Records contained in a dataset:
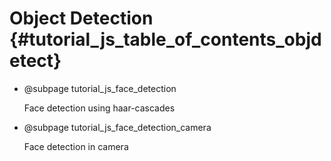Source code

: Object Detection {#tutorial_js_table_of_contents_objdetect}
================

-   @subpage tutorial_js_face_detection

    Face detection
    using haar-cascades

-   @subpage tutorial_js_face_detection_camera

    Face detection in camera
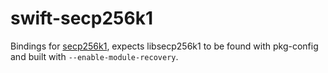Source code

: 
swift-secp256k1
===============

Bindings for [secp256k1](https://github.com/bitcoin-core/secp256k1), expects libsecp256k1 to be found with pkg-config and built with `--enable-module-recovery`.
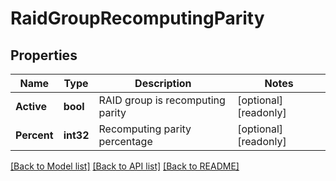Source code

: # RaidGroupRecomputingParity

## Properties

Name | Type | Description | Notes
------------ | ------------- | ------------- | -------------
**Active** | **bool** | RAID group is recomputing parity | [optional] [readonly] 
**Percent** | **int32** | Recomputing parity percentage | [optional] [readonly] 

[[Back to Model list]](../README.md#documentation-for-models) [[Back to API list]](../README.md#documentation-for-api-endpoints) [[Back to README]](../README.md)



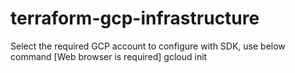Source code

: # terraform-gcp-infrastructure

Select the required GCP account to configure with SDK, use below command [Web browser is required]
gcloud init 
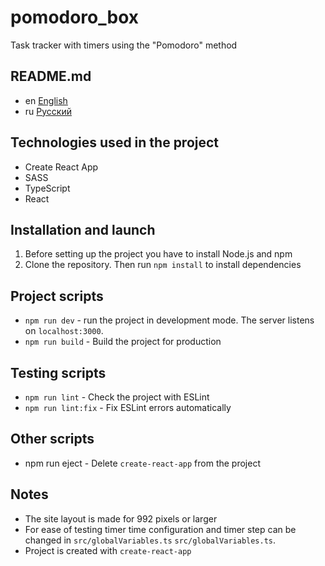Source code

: # pomodoro_box

Task tracker with timers using the "Pomodoro" method

## README.md

* en [English](README.md)
* ru [Русский](./readme/README.ru.md)

## Technologies used in the project

* Create React App
* SASS
* TypeScript
* React

## Installation and launch

1. Before setting up the project you have to install Node.js and npm
2. Clone the repository. Then run `npm install` to install dependencies

## Project scripts

* `npm run dev` - run the project in development mode.
  The server listens on `localhost:3000`.
* `npm run build` - Build the project for production

## Testing scripts

* `npm run lint` - Check the project with ESLint
* `npm run lint:fix` - Fix ESLint errors automatically

## Other scripts

* npm run eject - Delete `create-react-app` from the project

## Notes

* The site layout is made for 992 pixels or larger
* For ease of testing timer time configuration and timer step can be
  changed in `src/globalVariables.ts`
  `src/globalVariables.ts`.
* Project is created with `create-react-app`
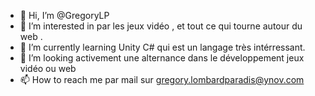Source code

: - 👋 Hi, I’m @GregoryLP
- 👀 I’m interested in  par les jeux vidéo , et tout ce qui tourne autour du web .
- 🌱 I’m currently learning  Unity C# qui est un langage très intérressant.
- 💞️ I’m looking  activement une alternance dans le développement jeux vidéo ou web 
- 📫 How to reach me  par mail sur  gregory.lombardparadis@ynov.com

<!---
GregoryLP/GregoryLP is a ✨ special ✨ repository because its `README.md` (this file) appears on your GitHub profile.
You can click the Preview link to take a look at your changes.
--->
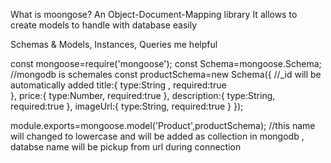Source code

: 
What is moongose?
An Object-Document-Mapping library
It allows to create models to handle with database easily

Schemas & Models, Instances, Queries me helpful

const mongoose=require('mongoose');
const Schema=mongoose.Schema;
//mongodb is schemales
const productSchema=new Schema({
//_id will be automatically added
	title:{
	type:String ,
	required:true	
	},
	price:{
	type:Number,
	required:true
	},
	description:{
	type:String,
	required:true
	},
	imageUrl:{
	type:String,
	required:true
	}
});

module.exports=mongoose.model('Product',productSchema);
			     //this name will changed to lowercase and will be added as collection in mongodb , databse name will be pickup from url during connection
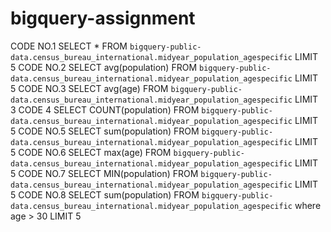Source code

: # bigquery-assignment
CODE NO.1 
SELECT * FROM `bigquery-public-data.census_bureau_international.midyear_population_agespecific` LIMIT 5
CODE NO.2
SELECT avg(population) FROM `bigquery-public-data.census_bureau_international.midyear_population_agespecific` LIMIT 5
CODE NO.3
SELECT avg(age) FROM `bigquery-public-data.census_bureau_international.midyear_population_agespecific` LIMIT 3
CODE 4
SELECT COUNT(population) FROM `bigquery-public-data.census_bureau_international.midyear_population_agespecific` LIMIT 5
CODE NO.5
SELECT sum(population) FROM `bigquery-public-data.census_bureau_international.midyear_population_agespecific` LIMIT 5
CODE NO.6
SELECT max(age) FROM `bigquery-public-data.census_bureau_international.midyear_population_agespecific` LIMIT 5
CODE NO.7
SELECT MIN(population) FROM `bigquery-public-data.census_bureau_international.midyear_population_agespecific` LIMIT 5
CODE NO.8
SELECT sum(population) FROM `bigquery-public-data.census_bureau_international.midyear_population_agespecific`
where age > 30
 LIMIT 5
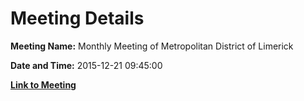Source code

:# Meeting Details

**Meeting Name:** Monthly Meeting of Metropolitan District of Limerick

**Date and Time:** 2015-12-21 09:45:00

**[Link to Meeting](https://www.limerick.ie/council/whats-on/monthly-meeting-metropolitan-district-limerick-24)**
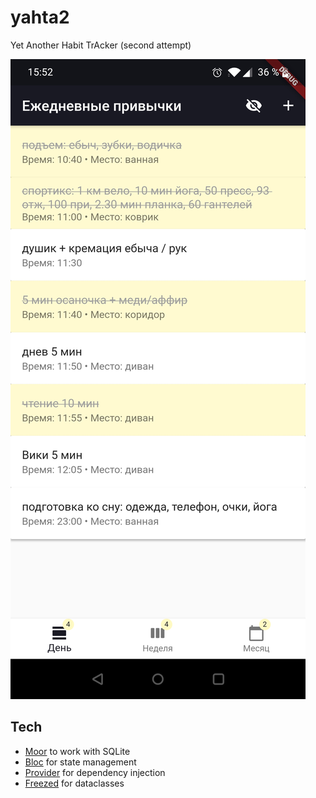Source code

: # yahta2

Yet Another Habit TrAcker (second attempt)

![](assets/Screenshot_20201010-155248.jpg)

## Tech

- [Moor](https://moor.simonbinder.eu/) to work with SQLite
- [Bloc](https://bloclibrary.dev/#/) for state management
- [Provider](https://pub.dev/packages/provider) for dependency injection
- [Freezed](https://pub.dev/packages/freezed) for dataclasses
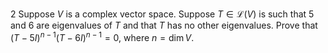 2 Suppose $V$ is a complex vector space. Suppose $T \in \mathcal{L}(V)$ is such that 5 and 6 are eigenvalues of $T$ and that $T$ has no other eigenvalues. Prove that $(T-5 I)^{n-1}(T-6 I)^{n-1}=0$, where $n=\operatorname{dim} V$.
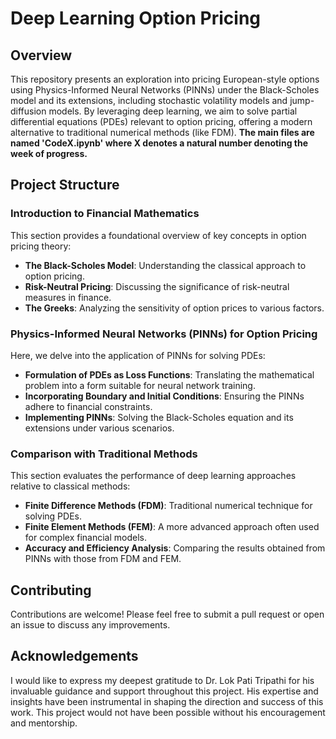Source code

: # Deep Learning Option Pricing

## Overview

This repository presents an exploration into pricing European-style options using Physics-Informed Neural Networks (PINNs) under the Black-Scholes model and its extensions, including stochastic volatility models and jump-diffusion models. By leveraging deep learning, we aim to solve partial differential equations (PDEs) relevant to option pricing, offering a modern alternative to traditional numerical methods (like FDM).
**The main files are named 'CodeX.ipynb' where X denotes a natural number denoting the week of progress.**

## Project Structure

### Introduction to Financial Mathematics

This section provides a foundational overview of key concepts in option pricing theory:
- **The Black-Scholes Model**: Understanding the classical approach to option pricing.
- **Risk-Neutral Pricing**: Discussing the significance of risk-neutral measures in finance.
- **The Greeks**: Analyzing the sensitivity of option prices to various factors.

### Physics-Informed Neural Networks (PINNs) for Option Pricing

Here, we delve into the application of PINNs for solving PDEs:
- **Formulation of PDEs as Loss Functions**: Translating the mathematical problem into a form suitable for neural network training.
- **Incorporating Boundary and Initial Conditions**: Ensuring the PINNs adhere to financial constraints.
- **Implementing PINNs**: Solving the Black-Scholes equation and its extensions under various scenarios.

### Comparison with Traditional Methods

This section evaluates the performance of deep learning approaches relative to classical methods:
- **Finite Difference Methods (FDM)**: Traditional numerical technique for solving PDEs.
- **Finite Element Methods (FEM)**: A more advanced approach often used for complex financial models.
- **Accuracy and Efficiency Analysis**: Comparing the results obtained from PINNs with those from FDM and FEM.

## Contributing
Contributions are welcome! Please feel free to submit a pull request or open an issue to discuss any improvements.

## Acknowledgements

I would like to express my deepest gratitude to Dr. Lok Pati Tripathi for his invaluable guidance and support throughout this project. His expertise and insights have been instrumental in shaping the direction and success of this work. This project would not have been possible without his encouragement and mentorship.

— About this exercise —
Copy the records shown above in their entirety and exactly; images are to be left out.

— Problem solution —
Source code

: Object Detection {#tutorial_js_table_of_contents_objdetect}
================

-   @subpage tutorial_js_face_detection

    Face detection
    using haar-cascades

-   @subpage tutorial_js_face_detection_camera

    Face detection in camera
Source code

: 
swift-secp256k1
===============

Bindings for [secp256k1](https://github.com/bitcoin-core/secp256k1), expects libsecp256k1 to be found with pkg-config and built with `--enable-module-recovery`.
Source code

: # RaidGroupRecomputingParity

## Properties

Name | Type | Description | Notes
------------ | ------------- | ------------- | -------------
**Active** | **bool** | RAID group is recomputing parity | [optional] [readonly] 
**Percent** | **int32** | Recomputing parity percentage | [optional] [readonly] 

[[Back to Model list]](../README.md#documentation-for-models) [[Back to API list]](../README.md#documentation-for-api-endpoints) [[Back to README]](../README.md)



Source code

: # terraform-gcp-infrastructure

Select the required GCP account to configure with SDK, use below command [Web browser is required]
gcloud init 
Source code

: # pomodoro_box

Task tracker with timers using the "Pomodoro" method

## README.md

* en [English](README.md)
* ru [Русский](./readme/README.ru.md)

## Technologies used in the project

* Create React App
* SASS
* TypeScript
* React

## Installation and launch

1. Before setting up the project you have to install Node.js and npm
2. Clone the repository. Then run `npm install` to install dependencies

## Project scripts

* `npm run dev` - run the project in development mode.
  The server listens on `localhost:3000`.
* `npm run build` - Build the project for production

## Testing scripts

* `npm run lint` - Check the project with ESLint
* `npm run lint:fix` - Fix ESLint errors automatically

## Other scripts

* npm run eject - Delete `create-react-app` from the project

## Notes

* The site layout is made for 992 pixels or larger
* For ease of testing timer time configuration and timer step can be
  changed in `src/globalVariables.ts`
  `src/globalVariables.ts`.
* Project is created with `create-react-app`
Source code

: - 👋 Hi, I’m @GregoryLP
- 👀 I’m interested in  par les jeux vidéo , et tout ce qui tourne autour du web .
- 🌱 I’m currently learning  Unity C# qui est un langage très intérressant.
- 💞️ I’m looking  activement une alternance dans le développement jeux vidéo ou web 
- 📫 How to reach me  par mail sur  gregory.lombardparadis@ynov.com

<!---
GregoryLP/GregoryLP is a ✨ special ✨ repository because its `README.md` (this file) appears on your GitHub profile.
You can click the Preview link to take a look at your changes.
--->
Source code

: 
What is moongose?
An Object-Document-Mapping library
It allows to create models to handle with database easily

Schemas & Models, Instances, Queries me helpful

const mongoose=require('mongoose');
const Schema=mongoose.Schema;
//mongodb is schemales
const productSchema=new Schema({
//_id will be automatically added
	title:{
	type:String ,
	required:true	
	},
	price:{
	type:Number,
	required:true
	},
	description:{
	type:String,
	required:true
	},
	imageUrl:{
	type:String,
	required:true
	}
});

module.exports=mongoose.model('Product',productSchema);
			     //this name will changed to lowercase and will be added as collection in mongodb , databse name will be pickup from url during connection
Source code

: # bigquery-assignment
CODE NO.1 
SELECT * FROM `bigquery-public-data.census_bureau_international.midyear_population_agespecific` LIMIT 5
CODE NO.2
SELECT avg(population) FROM `bigquery-public-data.census_bureau_international.midyear_population_agespecific` LIMIT 5
CODE NO.3
SELECT avg(age) FROM `bigquery-public-data.census_bureau_international.midyear_population_agespecific` LIMIT 3
CODE 4
SELECT COUNT(population) FROM `bigquery-public-data.census_bureau_international.midyear_population_agespecific` LIMIT 5
CODE NO.5
SELECT sum(population) FROM `bigquery-public-data.census_bureau_international.midyear_population_agespecific` LIMIT 5
CODE NO.6
SELECT max(age) FROM `bigquery-public-data.census_bureau_international.midyear_population_agespecific` LIMIT 5
CODE NO.7
SELECT MIN(population) FROM `bigquery-public-data.census_bureau_international.midyear_population_agespecific` LIMIT 5
CODE NO.8
SELECT sum(population) FROM `bigquery-public-data.census_bureau_international.midyear_population_agespecific`
where age > 30
 LIMIT 5
Source code

:# Meeting Details

**Meeting Name:** Monthly Meeting of Metropolitan District of Limerick

**Date and Time:** 2015-12-21 09:45:00

**[Link to Meeting](https://www.limerick.ie/council/whats-on/monthly-meeting-metropolitan-district-limerick-24)**
Source code

: # yahta2

Yet Another Habit TrAcker (second attempt)

![](assets/Screenshot_20201010-155248.jpg)

## Tech

- [Moor](https://moor.simonbinder.eu/) to work with SQLite
- [Bloc](https://bloclibrary.dev/#/) for state management
- [Provider](https://pub.dev/packages/provider) for dependency injection
- [Freezed](https://pub.dev/packages/freezed) for dataclasses
 2 Suppose $V$ is a complex vector space. Suppose $T \in \mathcal{L}(V)$ is such that 5 and 6 are eigenvalues of $T$ and that $T$ has no other eigenvalues. Prove that $(T-5 I)^{n-1}(T-6 I)^{n-1}=0$, where $n=\operatorname{dim} V$.
Source code

: # Deep Learning Option Pricing

## Overview

This repository presents an exploration into pricing European-style options using Physics-Informed Neural Networks (PINNs) under the Black-Scholes model and its extensions, including stochastic volatility models and jump-diffusion models. By leveraging deep learning, we aim to solve partial differential equations (PDEs) relevant to option pricing, offering a modern alternative to traditional numerical methods (like FDM).
**The main files are named 'CodeX.ipynb' where X denotes a natural number denoting the week of progress.**

## Project Structure

### Introduction to Financial Mathematics

This section provides a foundational overview of key concepts in option pricing theory:
- **The Black-Scholes Model**: Understanding the classical approach to option pricing.
- **Risk-Neutral Pricing**: Discussing the significance of risk-neutral measures in finance.
- **The Greeks**: Analyzing the sensitivity of option prices to various factors.

### Physics-Informed Neural Networks (PINNs) for Option Pricing

Here, we delve into the application of PINNs for solving PDEs:
- **Formulation of PDEs as Loss Functions**: Translating the mathematical problem into a form suitable for neural network training.
- **Incorporating Boundary and Initial Conditions**: Ensuring the PINNs adhere to financial constraints.
- **Implementing PINNs**: Solving the Black-Scholes equation and its extensions under various scenarios.

### Comparison with Traditional Methods

This section evaluates the performance of deep learning approaches relative to classical methods:
- **Finite Difference Methods (FDM)**: Traditional numerical technique for solving PDEs.
- **Finite Element Methods (FEM)**: A more advanced approach often used for complex financial models.
- **Accuracy and Efficiency Analysis**: Comparing the results obtained from PINNs with those from FDM and FEM.

## Contributing
Contributions are welcome! Please feel free to submit a pull request or open an issue to discuss any improvements.

## Acknowledgements

I would like to express my deepest gratitude to Dr. Lok Pati Tripathi for his invaluable guidance and support throughout this project. His expertise and insights have been instrumental in shaping the direction and success of this work. This project would not have been possible without his encouragement and mentorship.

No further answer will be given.